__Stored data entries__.
•••
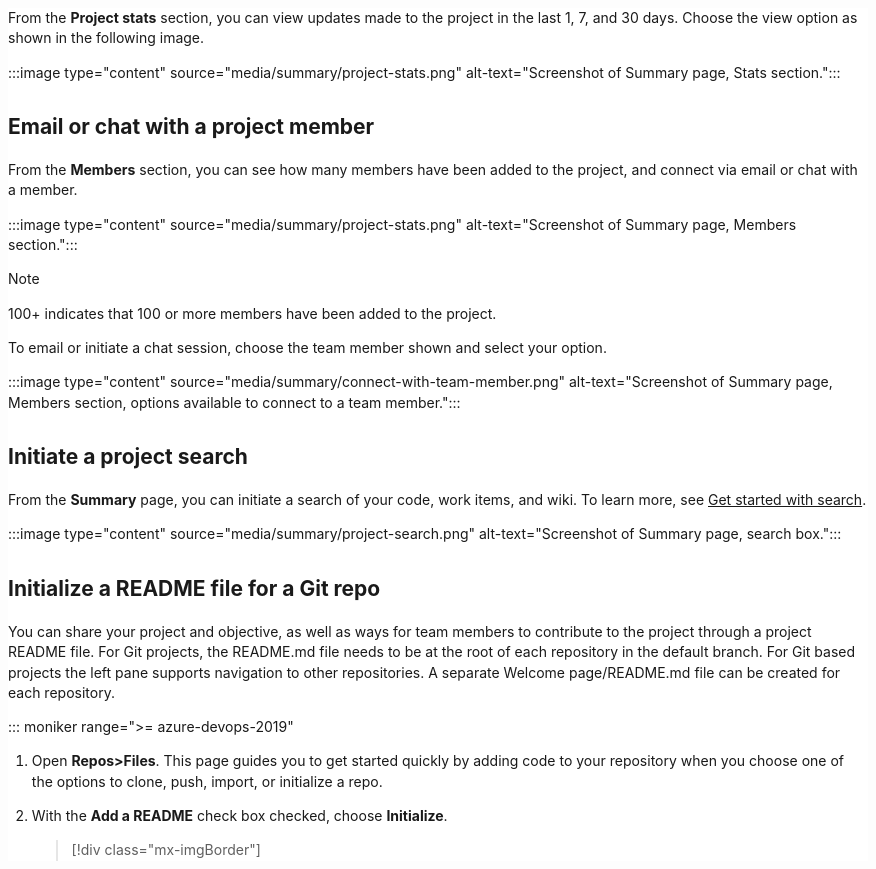 From the **Project stats** section, you can view updates made to the project in the last 1, 7, and 30 days. Choose the view option as shown in the following image. 

:::image type="content" source="media/summary/project-stats.png" alt-text="Screenshot of Summary page, Stats section.":::

## Email or chat with a project member 

From the **Members** section, you can see how many members have been added to the project, and connect via email or chat with a member. 

:::image type="content" source="media/summary/project-stats.png" alt-text="Screenshot of Summary page, Members section.":::

> [!NOTE]   
> 100+ indicates that 100 or more members have been added to the project. 

To email or initiate a chat session, choose the team member shown and select your option. 

:::image type="content" source="media/summary/connect-with-team-member.png" alt-text="Screenshot of Summary page, Members section, options available to connect to a team member.":::



## Initiate a project search  

From the **Summary** page, you can initiate a search of your code, work items, and wiki. To learn more, see [Get started with search](../../project/search/get-started-search.md). 

:::image type="content" source="media/summary/project-search.png" alt-text="Screenshot of Summary page, search box.":::



<a id="initialize-git"> </a>

## Initialize a README file for a Git repo

You can share your project and objective, as well as ways for team members to contribute to the project through a project README file. For Git projects, the README.md file needs to be at the root of each repository in the default branch. For Git based projects the left pane supports navigation to other repositories. A separate Welcome page/README.md file can be created for each repository.  

::: moniker range=">= azure-devops-2019"

1. Open **Repos>Files**. This page guides you to get started quickly by adding code to your repository when you choose one of the options to clone, push, import, or initialize a repo.  

2. With the **Add a README** check box checked, choose **Initialize**.

   > [!div class="mx-imgBorder"]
•••
__Task to carry out__. Exact duplication is required for the lines above, from the line that contains "From the **Summary**" to the line that contains "1. Open **Repos>Files**.", inclusive; omit all others.

__Written answer__.
From the **Summary** page, you can initiate a search of your code, work items, and wiki. To learn more, see [Get started with search](../../project/search/get-started-search.md). 

:::image type="content" source="media/summary/project-search.png" alt-text="Screenshot of Summary page, search box.":::



<a id="initialize-git"> </a>

## Initialize a README file for a Git repo

You can share your project and objective, as well as ways for team members to contribute to the project through a project README file. For Git projects, the README.md file needs to be at the root of each repository in the default branch. For Git based projects the left pane supports navigation to other repositories. A separate Welcome page/README.md file can be created for each repository.  

::: moniker range=">= azure-devops-2019"

1. Open **Repos>Files**. This page guides you to get started quickly by adding code to your repository when you choose one of the options to clone, push, import, or initialize a repo.  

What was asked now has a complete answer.